» **Your objective**:
An exact copy of every record below is required, with the pictures left out.

» **Rendered images with source text**:

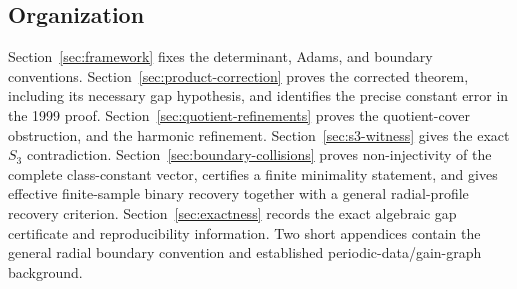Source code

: \subsection{Organization}

Section~\ref{sec:framework} fixes the determinant, Adams, and boundary
conventions.  Section~\ref{sec:product-correction} proves the corrected
theorem, including its necessary gap hypothesis, and identifies the precise
constant error in the 1999 proof.
Section~\ref{sec:quotient-refinements} proves the quotient-cover obstruction,
and the harmonic refinement.
Section~\ref{sec:s3-witness} gives the exact \(S_3\) contradiction.
Section~\ref{sec:boundary-collisions} proves non-injectivity of the complete
class-constant vector, certifies a finite minimality statement, and gives
effective finite-sample binary recovery together with a general radial-profile
recovery criterion.
Section~\ref{sec:exactness} records the exact algebraic gap certificate and
reproducibility information.  Two short appendices contain the general radial
boundary convention and established periodic-data/gain-graph background.
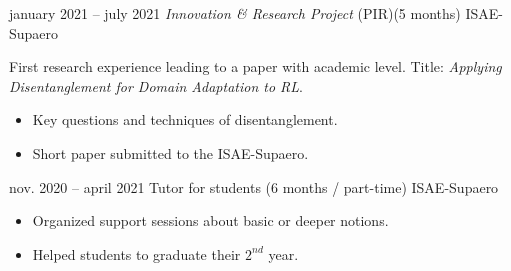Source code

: \documentclass[
	a4paper,
]{fortysecondscv}
\begin{document}
\begin{cvtable}[4]
{			
    	}
	\cvitem
    	{january 2021 -- july 2021}
    	{\textit{Innovation \& Research Project} (PIR)\newline (5 months)}
    	{ISAE-Supaero}
    	{
    	    First research experience leading to a paper with academic level.\newline
            Title: \textit{Applying Disentanglement for Domain Adaptation to RL}.
            \begin{itemize}
                \item Key questions and techniques of disentanglement.
                \item Short paper submitted to the ISAE-Supaero.
            \end{itemize}
    	}
	\cvitem
    	{nov. 2020 -- april 2021}
    	{Tutor for students \newline (6 months / part-time)}
    	{ISAE-Supaero}
    	{
    	    \begin{itemize}
            	\item Organized support sessions about basic or deeper notions.
            	\item Helped students to graduate their $2^{nd}$ year.
    	    \end{itemize}
    	}
\end{cvtable}
\cvsignature
\end{document}
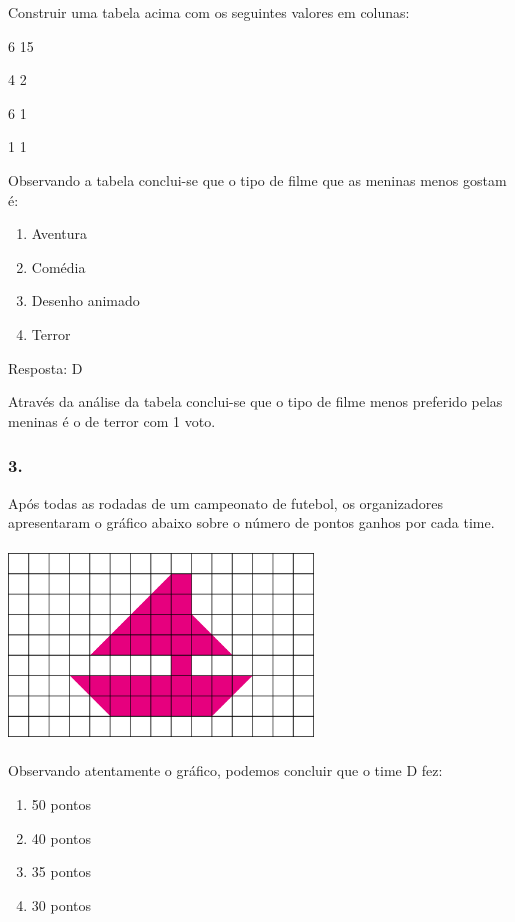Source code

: Construir uma tabela acima com os seguintes valores em colunas:

6 15

4 2

6 1

1 1

Observando a tabela conclui-se que o tipo de filme que as meninas menos
gostam é:

\begin{enumerate}
\def\labelenumi{\alph{enumi})}
\item
  Aventura
\item
  Comédia
\item
  Desenho animado
\item
  Terror
\end{enumerate}

Resposta: D

Através da análise da tabela conclui-se que o tipo de filme menos
preferido pelas meninas é o de terror com 1 voto.

\subsubsection{3.}\label{section-110}

Após todas as rodadas de um campeonato de futebol, os organizadores
apresentaram o gráfico abaixo sobre o número de pontos ganhos por cada
time.

\includegraphics[width=3.19194in,height=2.04184in]{media/image94.png}

Observando atentamente o gráfico, podemos concluir que o time D fez:

\begin{enumerate}
\def\labelenumi{\alph{enumi})}
\item
  50 pontos
\item
  40 pontos
\item
  35 pontos
\item
  30 pontos
\end{enumerate}

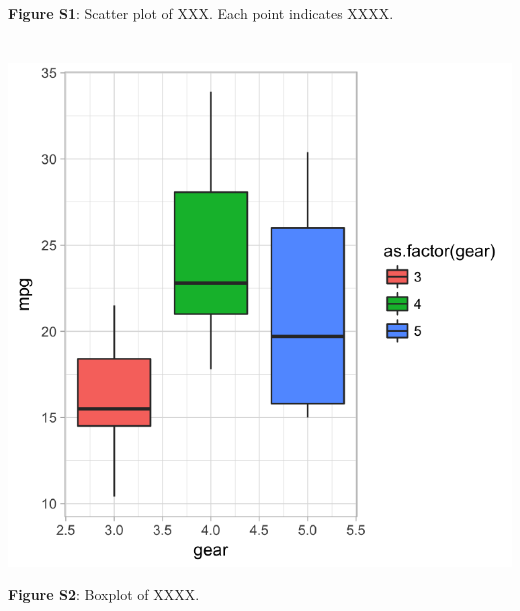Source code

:\documentclass[12pt,]{article}
\begin{document}
\textbf{Figure S1}: Scatter plot of XXX. Each point indicates XXXX.

\newpage

\hypertarget{section-2}{%
\section{}\label{section-2}}

\includegraphics{main_text_files/figure-latex/boxplt-1.pdf}

\textbf{Figure S2}: Boxplot of XXXX.



\newpage
\singlespacing
\end{document}
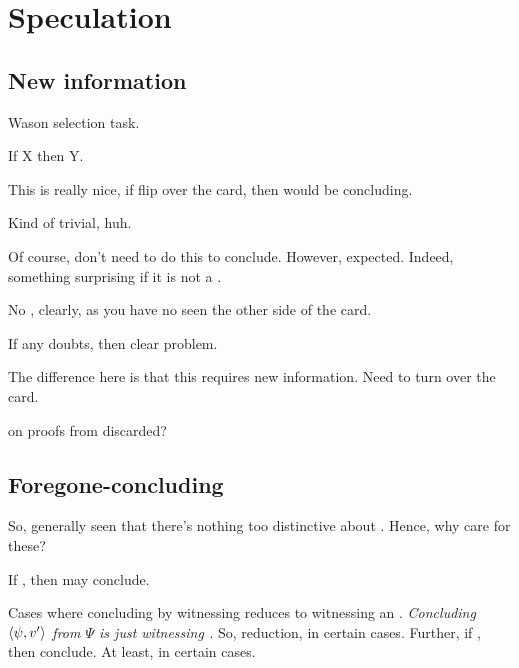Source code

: \chapter{Speculation}
\label{cha:speculation}

\section{New information}

\begin{note}
  \begin{scenario}
    Wason selection task.

    If X then Y.
  \end{scenario}

  This is really nice, if flip over the card, then would be concluding.

  Kind of trivial, huh.

  Of course, don't need to do this to conclude.
  However, expected.
  Indeed, something surprising if it is not a \fc{}.

  No \wit{}, clearly, as you have no seen the other side of the card.

  If any doubts, then clear problem.

  The difference here is that this requires new information.
  Need to turn over the card.
\end{note}

\begin{note}
  \citeauthor{Easwaran:2009tm} on proofs from discarded?
\end{note}

\section{Foregone-concluding}

\begin{note}
  So, generally seen that there's nothing too distinctive about .
  Hence, why care for these?

  \begin{idea}
    \label{idea:reassignment}
    If \fc{}, then may conclude.
  \end{idea}

  Cases where concluding by witnessing reduces to witnessing an \fc{}.
  \emph{Concluding \(\langle \psi, v' \rangle\) from \(\Psi\) is just witnessing \fc{}.}
  So, reduction, in certain cases.
  Further, if \fc{}, then conclude.
  At least, in certain cases.
\end{note}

» **Solution**:
Source code

: \subsection{Organization}

Section~\ref{sec:framework} fixes the determinant, Adams, and boundary
conventions.  Section~\ref{sec:product-correction} proves the corrected
theorem, including its necessary gap hypothesis, and identifies the precise
constant error in the 1999 proof.
Section~\ref{sec:quotient-refinements} proves the quotient-cover obstruction,
and the harmonic refinement.
Section~\ref{sec:s3-witness} gives the exact \(S_3\) contradiction.
Section~\ref{sec:boundary-collisions} proves non-injectivity of the complete
class-constant vector, certifies a finite minimality statement, and gives
effective finite-sample binary recovery together with a general radial-profile
recovery criterion.
Section~\ref{sec:exactness} records the exact algebraic gap certificate and
reproducibility information.  Two short appendices contain the general radial
boundary convention and established periodic-data/gain-graph background.
Source code

: \documentclass[
	a4paper,
]{fortysecondscv}
\begin{document}
\begin{cvtable}[4]
{			
    	}
	\cvitem
    	{january 2021 -- july 2021}
    	{\textit{Innovation \& Research Project} (PIR)\newline (5 months)}
    	{ISAE-Supaero}
    	{
    	    First research experience leading to a paper with academic level.\newline
            Title: \textit{Applying Disentanglement for Domain Adaptation to RL}.
            \begin{itemize}
                \item Key questions and techniques of disentanglement.
                \item Short paper submitted to the ISAE-Supaero.
            \end{itemize}
    	}
	\cvitem
    	{nov. 2020 -- april 2021}
    	{Tutor for students \newline (6 months / part-time)}
    	{ISAE-Supaero}
    	{
    	    \begin{itemize}
            	\item Organized support sessions about basic or deeper notions.
            	\item Helped students to graduate their $2^{nd}$ year.
    	    \end{itemize}
    	}
\end{cvtable}
\cvsignature
\end{document}
Source code

: Construir uma tabela acima com os seguintes valores em colunas:

6 15

4 2

6 1

1 1

Observando a tabela conclui-se que o tipo de filme que as meninas menos
gostam é:

\begin{enumerate}
\def\labelenumi{\alph{enumi})}
\item
  Aventura
\item
  Comédia
\item
  Desenho animado
\item
  Terror
\end{enumerate}

Resposta: D

Através da análise da tabela conclui-se que o tipo de filme menos
preferido pelas meninas é o de terror com 1 voto.

\subsubsection{3.}\label{section-110}

Após todas as rodadas de um campeonato de futebol, os organizadores
apresentaram o gráfico abaixo sobre o número de pontos ganhos por cada
time.

\includegraphics[width=3.19194in,height=2.04184in]{media/image94.png}

Observando atentamente o gráfico, podemos concluir que o time D fez:

\begin{enumerate}
\def\labelenumi{\alph{enumi})}
\item
  50 pontos
\item
  40 pontos
\item
  35 pontos
\item
  30 pontos
\end{enumerate}

Source code

:\documentclass[12pt,]{article}
\begin{document}
\textbf{Figure S1}: Scatter plot of XXX. Each point indicates XXXX.

\newpage

\hypertarget{section-2}{%
\section{}\label{section-2}}

\includegraphics{main_text_files/figure-latex/boxplt-1.pdf}

\textbf{Figure S2}: Boxplot of XXXX.



\newpage
\singlespacing
\end{document}
Source code

: \chapter{Speculation}
\label{cha:speculation}

\section{New information}

\begin{note}
  \begin{scenario}
    Wason selection task.

    If X then Y.
  \end{scenario}

  This is really nice, if flip over the card, then would be concluding.

  Kind of trivial, huh.

  Of course, don't need to do this to conclude.
  However, expected.
  Indeed, something surprising if it is not a \fc{}.

  No \wit{}, clearly, as you have no seen the other side of the card.

  If any doubts, then clear problem.

  The difference here is that this requires new information.
  Need to turn over the card.
\end{note}

\begin{note}
  \citeauthor{Easwaran:2009tm} on proofs from discarded?
\end{note}

\section{Foregone-concluding}

\begin{note}
  So, generally seen that there's nothing too distinctive about .
  Hence, why care for these?

  \begin{idea}
    \label{idea:reassignment}
    If \fc{}, then may conclude.
  \end{idea}

  Cases where concluding by witnessing reduces to witnessing an \fc{}.
  \emph{Concluding \(\langle \psi, v' \rangle\) from \(\Psi\) is just witnessing \fc{}.}
  So, reduction, in certain cases.
  Further, if \fc{}, then conclude.
  At least, in certain cases.
\end{note}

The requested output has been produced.